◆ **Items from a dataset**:
● ● ● ●
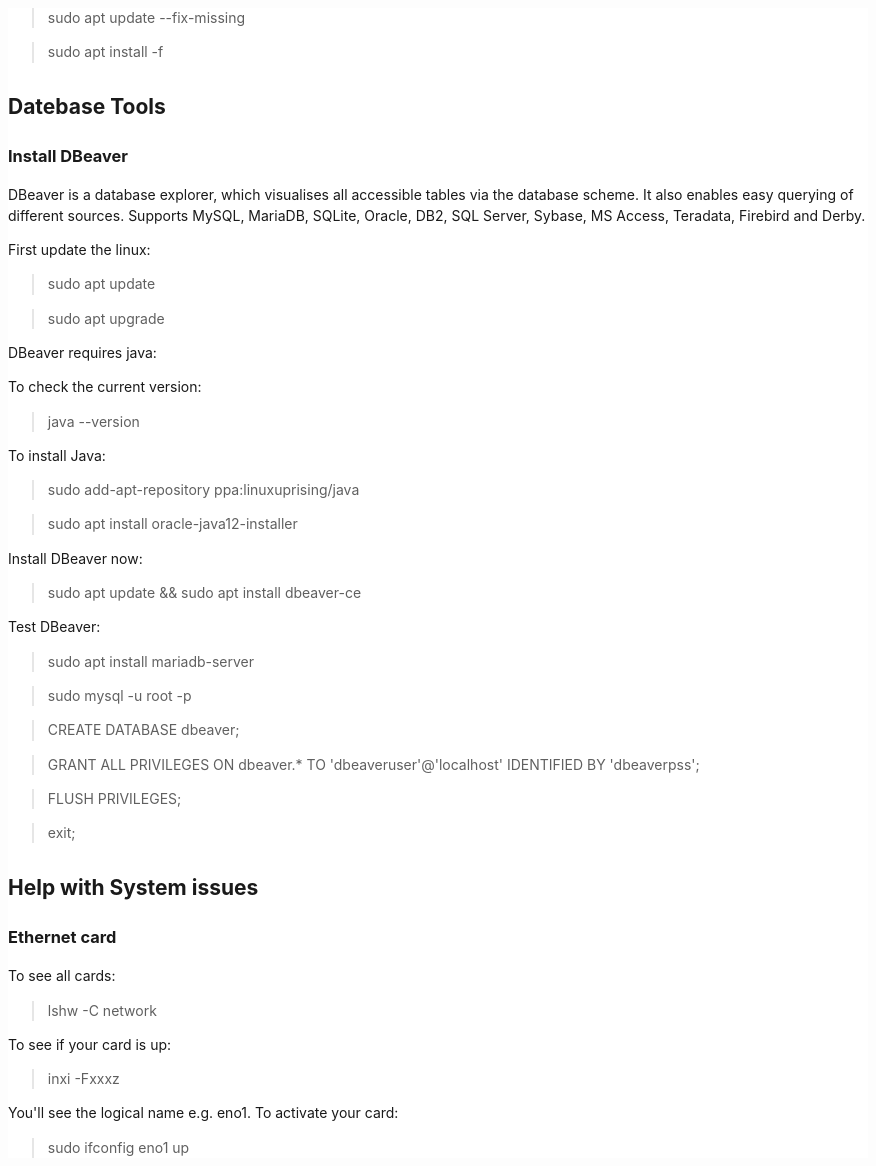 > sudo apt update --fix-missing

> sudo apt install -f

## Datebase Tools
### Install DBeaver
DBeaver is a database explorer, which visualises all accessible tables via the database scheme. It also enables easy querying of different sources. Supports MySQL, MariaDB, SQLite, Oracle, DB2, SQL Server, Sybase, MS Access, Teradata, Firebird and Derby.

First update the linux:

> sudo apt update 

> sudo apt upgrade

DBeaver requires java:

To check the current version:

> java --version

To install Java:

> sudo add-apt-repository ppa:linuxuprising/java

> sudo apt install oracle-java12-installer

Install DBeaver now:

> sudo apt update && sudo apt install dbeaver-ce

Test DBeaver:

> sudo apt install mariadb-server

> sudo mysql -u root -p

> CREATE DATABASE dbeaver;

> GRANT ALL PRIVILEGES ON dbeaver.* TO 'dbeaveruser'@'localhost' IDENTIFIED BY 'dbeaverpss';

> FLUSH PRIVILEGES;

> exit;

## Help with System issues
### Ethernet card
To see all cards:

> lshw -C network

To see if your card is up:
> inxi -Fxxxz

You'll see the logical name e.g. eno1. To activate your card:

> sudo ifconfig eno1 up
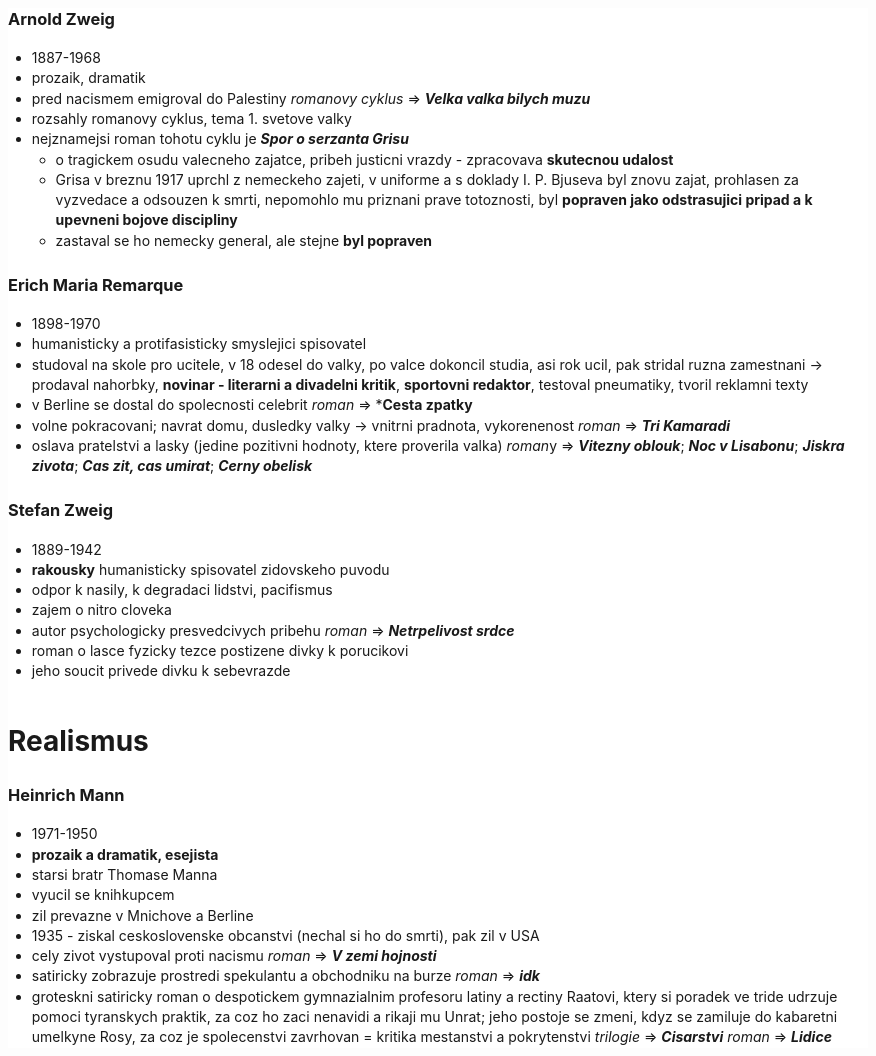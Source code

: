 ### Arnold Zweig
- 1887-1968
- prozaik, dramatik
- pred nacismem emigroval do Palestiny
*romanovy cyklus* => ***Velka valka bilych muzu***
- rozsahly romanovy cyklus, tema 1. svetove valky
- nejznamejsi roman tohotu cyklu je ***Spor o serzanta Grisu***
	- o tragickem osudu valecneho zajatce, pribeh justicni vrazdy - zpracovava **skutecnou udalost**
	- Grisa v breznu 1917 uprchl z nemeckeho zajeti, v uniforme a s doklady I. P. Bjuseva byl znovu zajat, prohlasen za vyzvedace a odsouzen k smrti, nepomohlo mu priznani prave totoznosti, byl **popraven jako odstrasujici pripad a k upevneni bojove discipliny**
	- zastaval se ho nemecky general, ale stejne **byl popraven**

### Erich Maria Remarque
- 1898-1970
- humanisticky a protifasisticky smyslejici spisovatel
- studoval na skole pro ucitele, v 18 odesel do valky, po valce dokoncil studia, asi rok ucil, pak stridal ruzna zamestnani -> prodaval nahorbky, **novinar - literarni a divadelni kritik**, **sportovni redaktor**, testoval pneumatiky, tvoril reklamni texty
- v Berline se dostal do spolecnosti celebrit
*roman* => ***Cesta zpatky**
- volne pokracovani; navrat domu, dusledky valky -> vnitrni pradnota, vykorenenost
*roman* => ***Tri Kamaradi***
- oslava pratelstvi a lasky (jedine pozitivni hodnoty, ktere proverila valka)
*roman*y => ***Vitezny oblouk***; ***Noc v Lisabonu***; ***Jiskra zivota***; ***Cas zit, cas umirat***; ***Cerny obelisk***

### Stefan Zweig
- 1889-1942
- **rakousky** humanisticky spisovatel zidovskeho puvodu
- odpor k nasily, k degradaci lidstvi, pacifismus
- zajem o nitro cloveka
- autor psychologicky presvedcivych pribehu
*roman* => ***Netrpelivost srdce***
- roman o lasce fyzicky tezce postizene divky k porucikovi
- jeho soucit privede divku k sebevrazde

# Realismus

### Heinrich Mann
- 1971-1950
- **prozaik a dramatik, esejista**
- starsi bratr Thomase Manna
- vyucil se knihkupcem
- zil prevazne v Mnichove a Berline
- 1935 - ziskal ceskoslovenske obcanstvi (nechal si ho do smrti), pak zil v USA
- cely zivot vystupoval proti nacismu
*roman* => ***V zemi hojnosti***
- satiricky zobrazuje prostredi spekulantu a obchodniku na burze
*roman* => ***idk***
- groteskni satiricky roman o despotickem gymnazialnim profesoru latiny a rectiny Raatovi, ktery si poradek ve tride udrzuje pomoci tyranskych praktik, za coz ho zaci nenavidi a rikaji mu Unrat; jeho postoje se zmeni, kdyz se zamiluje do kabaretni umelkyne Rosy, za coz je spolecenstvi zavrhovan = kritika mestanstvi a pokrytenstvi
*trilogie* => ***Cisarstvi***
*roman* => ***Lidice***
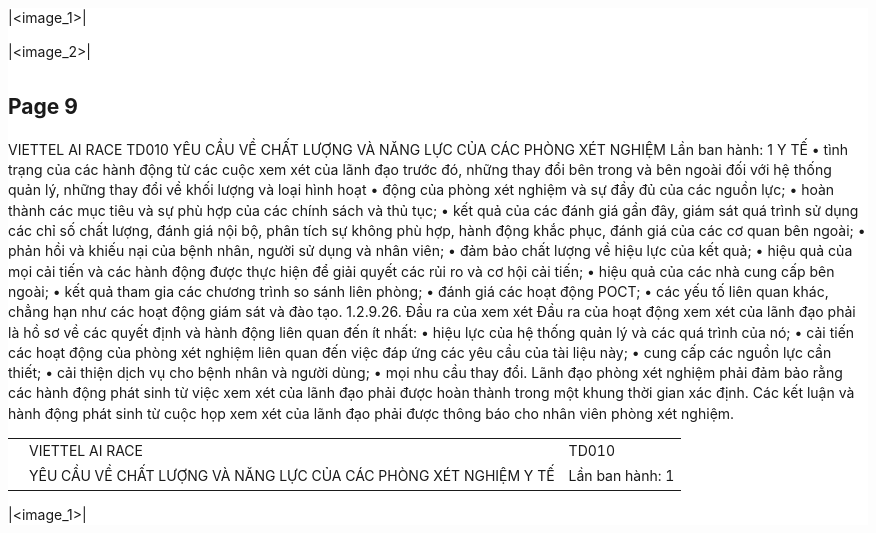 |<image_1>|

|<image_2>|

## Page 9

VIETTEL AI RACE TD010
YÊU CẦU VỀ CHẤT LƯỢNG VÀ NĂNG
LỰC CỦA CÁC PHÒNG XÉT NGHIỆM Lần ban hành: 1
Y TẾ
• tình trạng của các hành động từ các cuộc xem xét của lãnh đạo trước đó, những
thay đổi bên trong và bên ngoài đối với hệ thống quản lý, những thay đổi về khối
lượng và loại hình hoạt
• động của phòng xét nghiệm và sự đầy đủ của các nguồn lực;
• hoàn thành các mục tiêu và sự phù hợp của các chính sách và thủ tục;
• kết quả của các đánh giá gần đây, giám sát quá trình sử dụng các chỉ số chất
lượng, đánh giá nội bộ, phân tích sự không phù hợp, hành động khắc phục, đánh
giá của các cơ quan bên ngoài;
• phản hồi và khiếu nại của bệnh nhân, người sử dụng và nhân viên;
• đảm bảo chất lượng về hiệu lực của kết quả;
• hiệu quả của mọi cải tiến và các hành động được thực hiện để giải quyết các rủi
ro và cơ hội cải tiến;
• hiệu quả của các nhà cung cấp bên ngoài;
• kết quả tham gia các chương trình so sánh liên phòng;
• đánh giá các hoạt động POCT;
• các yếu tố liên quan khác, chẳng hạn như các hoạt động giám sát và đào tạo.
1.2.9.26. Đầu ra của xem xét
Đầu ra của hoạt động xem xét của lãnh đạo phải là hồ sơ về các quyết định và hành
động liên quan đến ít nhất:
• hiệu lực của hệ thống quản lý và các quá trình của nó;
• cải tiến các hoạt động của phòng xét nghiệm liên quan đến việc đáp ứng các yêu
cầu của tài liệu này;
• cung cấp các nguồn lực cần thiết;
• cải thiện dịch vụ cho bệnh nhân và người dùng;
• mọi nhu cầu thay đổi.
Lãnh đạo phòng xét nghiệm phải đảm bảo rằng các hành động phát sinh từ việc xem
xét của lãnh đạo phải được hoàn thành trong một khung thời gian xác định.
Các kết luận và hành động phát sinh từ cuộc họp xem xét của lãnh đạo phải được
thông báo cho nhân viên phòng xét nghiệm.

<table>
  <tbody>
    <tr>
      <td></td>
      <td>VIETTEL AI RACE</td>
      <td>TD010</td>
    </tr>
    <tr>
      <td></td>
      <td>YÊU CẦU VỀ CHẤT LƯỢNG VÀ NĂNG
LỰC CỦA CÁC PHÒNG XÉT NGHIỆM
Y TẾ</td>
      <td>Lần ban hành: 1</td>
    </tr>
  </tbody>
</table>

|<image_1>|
● ● ● ●
◆ **Problem details**: Report each line in the data that holds the word "quan".

◆ **Output of the exercise**:
giá của các cơ quan bên ngoài;
• các yếu tố liên quan khác, chẳng hạn như các hoạt động giám sát và đào tạo.
động liên quan đến ít nhất:
• cải tiến các hoạt động của phòng xét nghiệm liên quan đến việc đáp ứng các yêu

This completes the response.